Table 8 lists the maximum, rms and \(h^1\) errors of the HLConcELM solutions obtained using these activation functions on a neural network [2, 800, 50, 1] with two uniform sets of collocation points \(Q=15\times 15\) and \(30\times 30\). Table 9 lists the maximum, rms and \(h^1\) errors of HLConcELM using these activation functions on two neural networks of the architecture [2, M, 50, 1] (with \(M=400\) and 800) with a fixed uniform set of \(Q=35\times 35\) collocation points. One can observe a general exponential decrease in the errors with these activation functions, except for the RePU-8 function in Table 8 (where the errors seem to saturate). The results with the RePU function appears markedly less accurate than those obtained with the other activation functions studied here.
Appendix C. Additional Comparisons Between HLConcELM and Conventional ELM
This appendix provides additional comparisons between the current HLConcELM method and the conventional ELM method for the variable-coefficient Poisson problem (Sect. 3.1) and the nonlinear Helmholtz problem (Sect. 3.3).
In those comparisons between HLConcELM and conventional ELM presented in Sect. 3, the base neural-network architectures for HLConcELM and conventional ELM are maintained to be the same. HLConcELM is able to harvest the degrees of freedom in all the hidden layers of the neural network, thanks to the logical connections between all the hidden nodes and the output nodes (due to the hidden-layer concatenation). On the other hand, the conventional ELM only exploits the degrees of freedom afforded by the last hidden layer of the network, while those degrees of freedom provided by the preceding hidden layers are essentially “wasted” (see the discussions in Sect. 2.1).
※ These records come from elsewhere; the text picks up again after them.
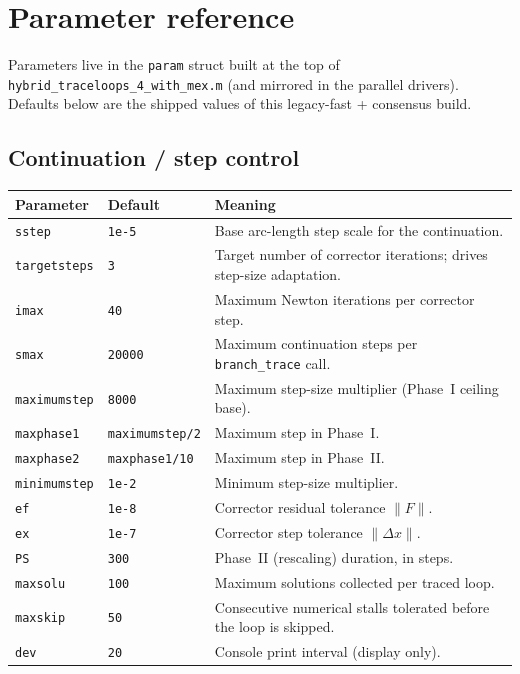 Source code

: \documentclass[11pt,a4paper]{article}
\newcommand{\code}[1]{\texttt{#1}}
\begin{document}
\section{Parameter reference}

Parameters live in the \code{param} struct built at the top of
\code{hybrid_traceloops_4_with_mex.m} (and mirrored in the parallel drivers). Defaults
below are the shipped values of this legacy-fast + consensus build.

\subsection{Continuation / step control}
\begin{center}\small
\begin{longtable}{@{}p{}p{}p{}@{}}
\toprule
\textbf{Parameter} & \textbf{Default} & \textbf{Meaning}\\
\midrule\endhead
\code{sstep}        & \code{1e-5} & Base arc-length step scale for the continuation.\\
\code{targetsteps}  & \code{3}    & Target number of corrector iterations; drives step-size adaptation.\\
\code{imax}         & \code{40}   & Maximum Newton iterations per corrector step.\\
\code{smax}         & \code{20000}& Maximum continuation steps per \code{branch_trace} call.\\
\code{maximumstep}  & \code{8000} & Maximum step-size multiplier (Phase~I ceiling base).\\
\code{maxphase1}    & \code{maximumstep/2} & Maximum step in Phase~I.\\
\code{maxphase2}    & \code{maxphase1/10}  & Maximum step in Phase~II.\\
\code{minimumstep}  & \code{1e-2} & Minimum step-size multiplier.\\
\code{ef}           & \code{1e-8} & Corrector residual tolerance $\lVert F\rVert$.\\
\code{ex}           & \code{1e-7} & Corrector step tolerance $\lVert \Delta x\rVert$.\\
\code{PS}           & \code{300}  & Phase~II (rescaling) duration, in steps.\\
\code{maxsolu}      & \code{100}  & Maximum solutions collected per traced loop.\\
\code{maxskip}      & \code{50}   & Consecutive numerical stalls tolerated before the loop is skipped.\\
\code{dev}          & \code{20}   & Console print interval (display only).\\
\bottomrule
\end{longtable}
\end{center}
\end{document}
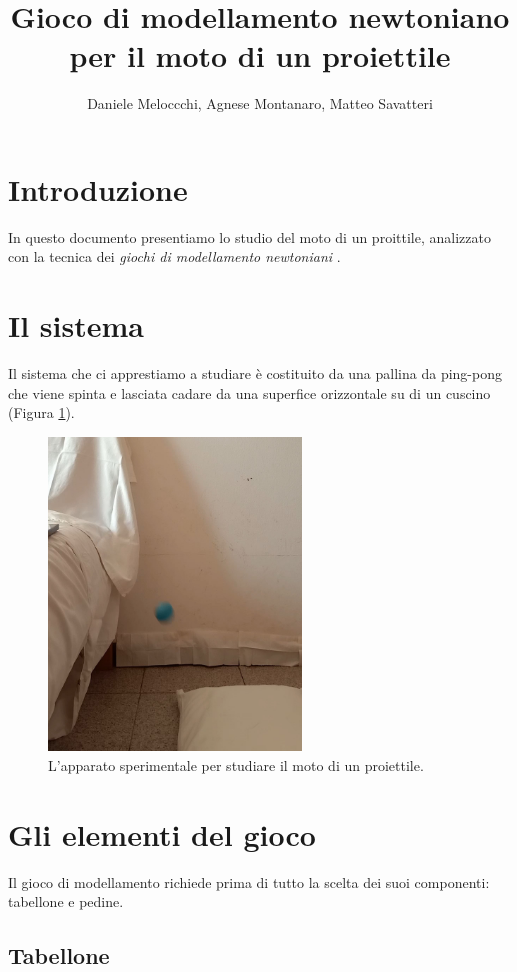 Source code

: \documentclass{article}
\title{Gioco di modellamento newtoniano per il moto di un proiettile}
\author{Daniele Meloccchi, Agnese Montanaro, Matteo Savatteri}
\begin{document}
\maketitle

\tableofcontents

\section{Introduzione}
In questo documento presentiamo lo studio del moto di un
proittile, analizzato con la tecnica dei \emph{giochi di modellamento newtoniani}
\cite{hestenes1992modeling}.

\section{Il sistema}
Il sistema che ci apprestiamo a studiare è costituito da una pallina da
ping-pong che viene spinta e lasciata cadare da una superfice orizzontale
su di un cuscino (Figura \ref{fig:setup_proiettile}).

\begin{figure}[H]
\centering
  \includegraphics[width=0.60\textwidth]{setup_proiettile}
  \caption{L'apparato sperimentale per studiare il moto di un proiettile.}
  \label{fig:setup_proiettile}
\end{figure}

\section{Gli elementi del gioco}
Il gioco di modellamento richiede prima di tutto la scelta
dei suoi componenti: tabellone e pedine.

\subsection{Tabellone} 

{}

\end{document}
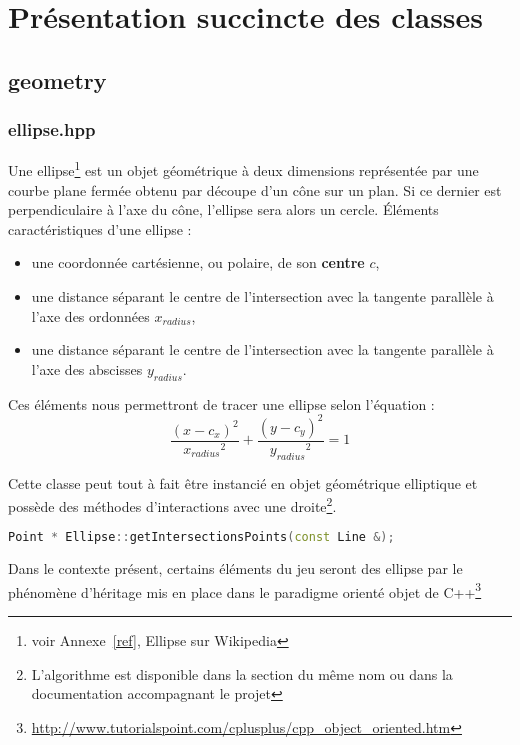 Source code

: \documentclass[a4paper,11pt]{report}
\begin{document}
\chapter[Les classes]{Présentation succincte des classes}
\section[Les objets géométriques]{geometry}

\subsection[Ellipse]{ellipse.hpp}
\begin{center}
\end{center}
Une ellipse\footnote{voir Annexe~\ref{ref}, Ellipse sur Wikipedia} est un objet 
géométrique à deux dimensions représentée par une courbe plane fermée obtenu par 
découpe d'un cône sur un plan. Si ce dernier est perpendiculaire à l'axe du 
cône, l'ellipse sera alors un cercle. Éléments caractéristiques d'une ellipse :
\begin{itemize}
	\item une coordonnée cartésienne, ou polaire, de son \textbf{centre} $c$,
	\item une distance séparant le centre de l'intersection avec la tangente
		parallèle à l'axe des ordonnées $x_{radius}$,
	\item une distance séparant le centre de l'intersection avec la tangente
		parallèle à l'axe des abscisses $y_{radius}$.
\end{itemize}
Ces éléments nous permettront de tracer une ellipse selon l'équation :
$$\frac{(x - c_x)^2}{{x_{radius}}^2} + \frac{(y - c_y)^2}{{y_{radius}}^2} = 1$$

Cette classe peut tout à fait être instancié en objet géométrique elliptique
et possède des méthodes d'interactions avec une droite\footnote{L'algorithme
	est disponible dans la section du même nom ou dans la documentation
accompagnant le projet}.
\begin{lstlisting}[frame=single,language=C++]
Point * Ellipse::getIntersectionsPoints(const Line &);
\end{lstlisting}
Dans le contexte présent, certains éléments du jeu seront des ellipse par le 
phénomène d'héritage mis en place dans le paradigme orienté objet de
C++\footnote{\url{http://www.tutorialspoint.com/cplusplus/cpp_object_oriented.htm}}
\end{document}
This is why the conventional ELM exhibits a poor accuracy if the last hidden layer is narrow, irrespective of the rest of the network configuration. This also accounts for why the HLConcELM method can achieve a high accuracy when the last hidden layer is narrow and when it is wide.
Note that with HLConcELM the number of training parameters equals the total number of hidden nodes in the neural network, and with conventional ELM it equals the number of nodes in the last hidden layer. Under the same base network architecture (with multiple hidden layers), the number of training parameters in HLConcELM is larger than that in the conventional ELM, because the HLConcELM also exploits the the hidden nodes from the preceding hidden layers.
In what follows we present several additional numerical tests to compare HLConcELM and conventional ELM, under the configuration that the number of training parameters in both HLConcELM and conventional ELM is maintained to be the same. Because of their different characteristics, the base network architectures for HLConcELM and for conventional ELM in this case will inevitably not be identical. In the comparisons below we try to keep the two architectures close to each other, specifically by using the same depth, and the same width for each hidden layer except the last, for both HLConcELM and conventional ELM. The width of the last hidden layer in the HLConcELM network and in the conventional-ELM network is different, with the conventional ELM being wider (and in some cases considerably wider), while the number of training parameters is kept the same in both.
Tables 10 and 11 show comparisons of the maximum and rms errors versus the number of collocation points obtained by HLConcELM and by conventional ELM for the variable-coefficient Poisson problem from Sect. 3.1. The results in Table 10 are attained with two hidden layers in the neural network and a total of 850 training parameters. The results in Table 11 correspond to three hidden layers in the neural network with a total of 900 training parameters. The HLConcELM data in Table 10 for the networks [2, 800, 50, 1] and [2, 50, 800, 1] correspond to those in Table 1. The simulation parameter values are listed in the tables or provided in the table captions. The exponential convergence of the errors with respect to the number of collocation points is evident in all test cases. The error levels from HLConcELM and the conventional ELM are close, reaching the order around \(10^{-8}\) in terms of the maximum error and \(10^{-9}\) in terms of the rms error. The error values resulting from HLConcELM in general appear better than those from the Conventional ELM, e.g. by comparing the HLConcELM results (with [2, 800, 50, 1]) and the conventional ELM results (with [2, 800, 850, 1]) in Table 10 or comparing the HLConcELM results (with [2, 800, 50, 50, 1]) and the conventional ELM results (with [2, 800, 50, 900, 1]) in Table 11. But this is not true for every test case; see e.g. the case Q=25\(\times \)25 between HLConcELM (with [2, 50, 800, 1]) and conventional ELM (with [2, 50, 850, 1]) in Table 10 or the cases Q=15\(\times \)15 and 20\(\times \)20 between HLConcELM (with [2, 50, 50, 800, 1]) and conventional ELM (with [2, 50, 50, 900, 1]) in Table 11.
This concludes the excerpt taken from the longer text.